|Is Google moving away from search?|
It seems results just keep getting worse
| 1:03 am on Feb 4, 2012 (gmt 0)|
Google has completely changed the world in almost every aspect. It made finding information extremely convenient and in some cases, made it possible to find information that would otherwise be not available to Joe Public. Alta Vista had a great search engine for their day, yet it was nowhere near as comprehensive as Google is today.
Google Search has never been perfect, but it was almost always the best way available at the time to find information quickly and that is reflected in their mission statement of "to organize the world's information and make it universally accessible and useful". The tool to find that information was always made available with their web search engine, which for all intents and purposes, took over from where Alta Vista left off.
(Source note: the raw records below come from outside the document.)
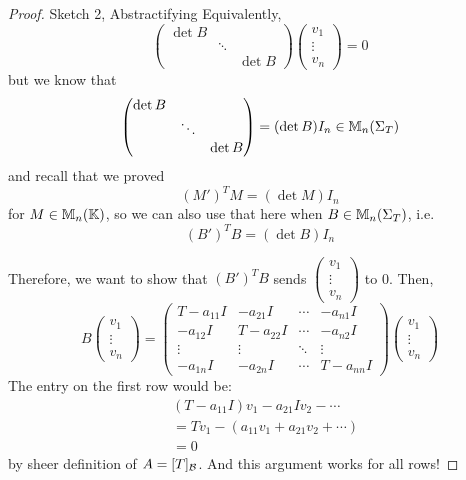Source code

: \begin{proof} {Sketch 2, Abstractifying}
    Equivalently, \[
        \begin{pmatrix}
            \det B &        &        \\
                   & \ddots &        \\
                   &        & \det B
        \end{pmatrix} \begin{pmatrix}
            v_1    \\
            \vdots \\
            v_n
        \end{pmatrix} = 0
    \]
    but we know that \[
        \begin{pmatrix}
            \det B &        &        \\
                   & \ddots &        \\
                   &        & \det B
        \end{pmatrix} = (\det B) I_n \in \mathbb{M}_n(\Sigma_T)
    \]
    and recall that we proved \[
        (M')^T M = (\det M) I_n
    \]
    for \(M  \in \mathbb{M}_n(\mathbb{K})\), so we can also use that here when \(B \in \mathbb{M}_n(\Sigma_T)\), i.e.
    \[
        (B')^T B = (\det B )I_n
    \]

    Therefore, we want to show that \((B')^T B\) sends \(\begin{pmatrix}
        v_1    \\
        \vdots \\
        v_n
    \end{pmatrix}\) to 0. Then,
    \[
        B \begin{pmatrix}
            v_1    \\
            \vdots \\
            v_n
        \end{pmatrix} = \begin{pmatrix}
            T - a_{11}I & -a_{21}I    & \cdots & -a_{n1}I  \\
            -a_{12}I    & T - a_{22}I & \cdots & -a_{n2}I  \\
            \vdots      & \vdots      & \ddots & \vdots    \\
            -a_{1n}I    & -a_{2n}I    & \cdots & T-a_{nn}I
        \end{pmatrix}\begin{pmatrix}
            v_1    \\
            \vdots \\
            v_n
        \end{pmatrix}
    \]
    The entry on the first row would be: \begin{align*}
         & (T - a_{11}I) v_1 - a_{21}Iv_2 - \cdots   \\
         & = Tv_1 - (a_{11}v_1 + a_{21}v_2 + \cdots) \\
         & = 0
    \end{align*}
    by sheer definition of \(A = [T]_{\mathcal{B}}\). And this argument works for all rows!
\end{proof}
Now, almost 1 year after the release of their first Panda iteration, it seems like nothing is accessible nor is their core product (relative to previous years) useful. I find myself banging my head sometimes trying to find something in the search results which is useful to whatever I'm doing at the time and I feel like these search results are reminiscent of searching for something in the 90s. Except in the 90s, all search engines supported a very useful search operator (+). Using double quotes so often on this keyboard layout hurts my fingers and thumbs and it doesn't have the same function, but I digress.
Google has obviously conceded to the fact that search results are not as great as they claim them to be and have offered "Verbatim Search" as an answer to the people who actually know what they are looking for and don't require a machine to second guess their thoughts. But when somebody is looking for "widget cost in czech republic", no person can honestly say that it would mean "'FirstName' Price concert in Prague" or that it's useful to any searcher. A verbatim search of that obscured search term reminded me of something Alta Vista was spitting out when it was owned by Digital.
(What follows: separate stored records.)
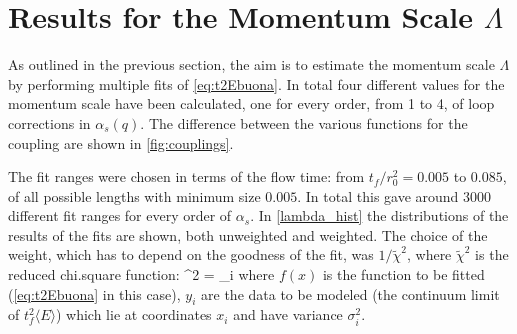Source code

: \section{Results for the Momentum Scale $\Lambda$} 
As outlined in the previous section, the aim is to estimate the momentum scale $\Lambda$ by performing multiple fits of \cref{eq:t2Ebuona}. In total four different values for the momentum scale have been calculated, one for every order, from 1 to 4, of loop corrections in $\alpha_s(q)$. The difference between the various functions for the coupling are shown in \cref{fig:couplings}. 


The fit ranges were chosen in terms of the flow time: from $t_f/r_0^2 = 0.005$ to $0.085$, of all possible lengths with minimum size $0.005$. In total this gave around 3000 different fit ranges for every order of $\alpha_s$. In \cref{lambda_hist} the distributions of the results of the fits are shown, both unweighted and weighted. The choice of the weight, which has to depend on the goodness of the fit, was $1/\tilde\chi^2$, where $\tilde\chi^2$ is the reduced chi.square function:
\beq
\tilde\chi^2 =  \sum_i
\eeq
where $f(x)$ is the function to be fitted (\cref{eq:t2Ebuona} in this case), $y_i$ are the data to be modeled (the continuum limit of $t_f^2\langle E\rangle$) which lie at coordinates $x_i$ and have variance $\sigma_i^2$. 

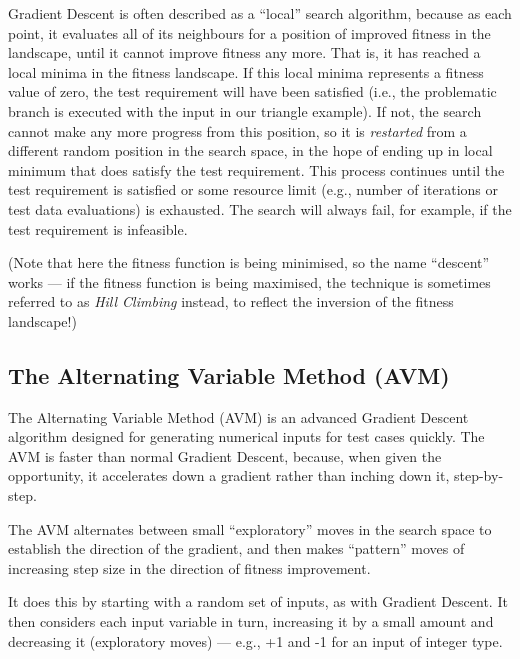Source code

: Gradient Descent is often described as a ``local'' search algorithm, because as
each point, it evaluates all of its neighbours for a position of improved
fitness in the landscape, until it cannot improve fitness any more. That is, it
has reached a local minima in the fitness landscape. If this local minima
represents a fitness value of zero, the test requirement will have been
satisfied (i.e., the problematic branch is executed with the input in our
triangle example). If not, the search cannot make any more progress from this
position, so it is {\it restarted} from a different random position in the
search space, in the hope of ending up in local minimum that does satisfy the
test requirement. This process continues until the test requirement is satisfied
or some resource limit (e.g., number of iterations or test data evaluations) is
exhausted. The search will always fail, for example, if the test requirement is
infeasible. 

(Note that here the fitness function is being minimised, so the name ``descent''
works --- if the fitness function is being maximised, the technique is sometimes
referred to as {\it Hill Climbing} instead, to reflect the inversion of the
fitness landscape!)


\subsection{The Alternating Variable Method (AVM)}

The Alternating Variable Method (AVM) is an advanced Gradient Descent algorithm
designed for generating numerical inputs for test cases quickly. The AVM is
faster than normal Gradient Descent, because, when given the opportunity, it
accelerates down a gradient rather than inching down it, step-by-step. 


The AVM alternates between small ``exploratory'' moves in the search space to
establish the direction of the gradient, and then makes ``pattern'' moves of
increasing step size in the direction of fitness improvement. 


It does this by starting with a random set of inputs, as with Gradient Descent.
It then considers each input variable in turn, increasing it by a small amount
and decreasing it (exploratory moves) --- e.g., +1 and -1 for an input of
integer type. 

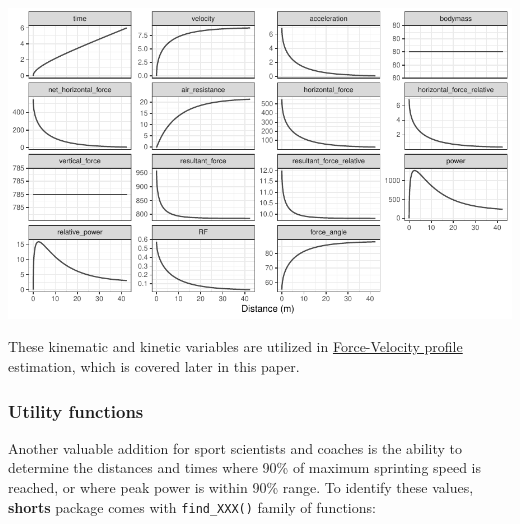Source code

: \documentclass[fleqn,10pt,lineno]{wlpeerj} %
\begin{document}
\begin{center}\includegraphics[width=1\linewidth]{paper_files/figure-latex/unnamed-chunk-9-1} \end{center}

These kinematic and kinetic variables are utilized in \protect\hyperlink{force-velocity-profile}{Force-Velocity profile} estimation, which is covered later in this paper.

\hypertarget{utility-functions}{%
\subsubsection{Utility functions}\label{utility-functions}}

Another valuable addition for sport scientists and coaches is the ability to determine the distances and times where 90\% of maximum sprinting speed is reached, or where peak power is within 90\% range. To identify these values, \textbf{shorts} package comes with \texttt{find\_XXX()} family of functions:
\end{document}

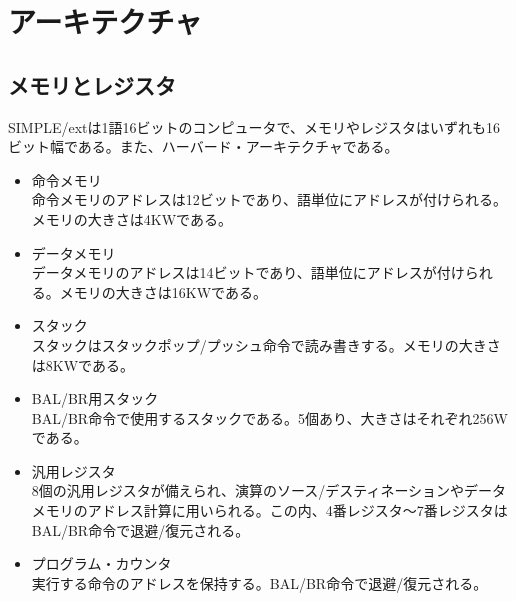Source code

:\documentclass{jarticle}
\begin{document}
\section{アーキテクチャ}
\subsection{メモリとレジスタ}
\hspace{10pt}SIMPLE/extは1語16ビットのコンピュータで、メモリやレジスタはいずれも16ビット幅である。また、ハーバード・アーキテクチャである。
\begin{itemize}
\item 命令メモリ　\\
命令メモリのアドレスは12ビットであり、語単位にアドレスが付けられる。メモリの大きさは4KWである。
\item データメモリ \\
データメモリのアドレスは14ビットであり、語単位にアドレスが付けられる。メモリの大きさは16KWである。
\item スタック \\
スタックはスタックポップ/プッシュ命令で読み書きする。メモリの大きさは8KWである。
\item BAL/BR用スタック \\
BAL/BR命令で使用するスタックである。5個あり、大きさはそれぞれ256Wである。
\item 汎用レジスタ \\
8個の汎用レジスタが備えられ、演算のソース/デスティネーションやデータメモリのアドレス計算に用いられる。この内、4番レジスタ～7番レジスタはBAL/BR命令で退避/復元される。
\item プログラム・カウンタ \\
実行する命令のアドレスを保持する。BAL/BR命令で退避/復元される。
\end{itemize}
\end{document}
So which genius at Google came up with this wonderful idea to try and predict what you're thinking? No genius came up with it.
So what is Google's mission statement today? None of the events in the past couple of years seem to be about making information accessible and useful, but more about profits and increasing market share by a certain percentage every year. Any regular to the Google SEO forum has seen the complaints of many longtime WebmasterWorld users and Sgt_Kickaxe's thread [webmasterworld.com ] makes some very valid points about the contradictory nature of Google's new foundation (G+).
Has Google thrown its core business out the window in favour of a Facebook clone?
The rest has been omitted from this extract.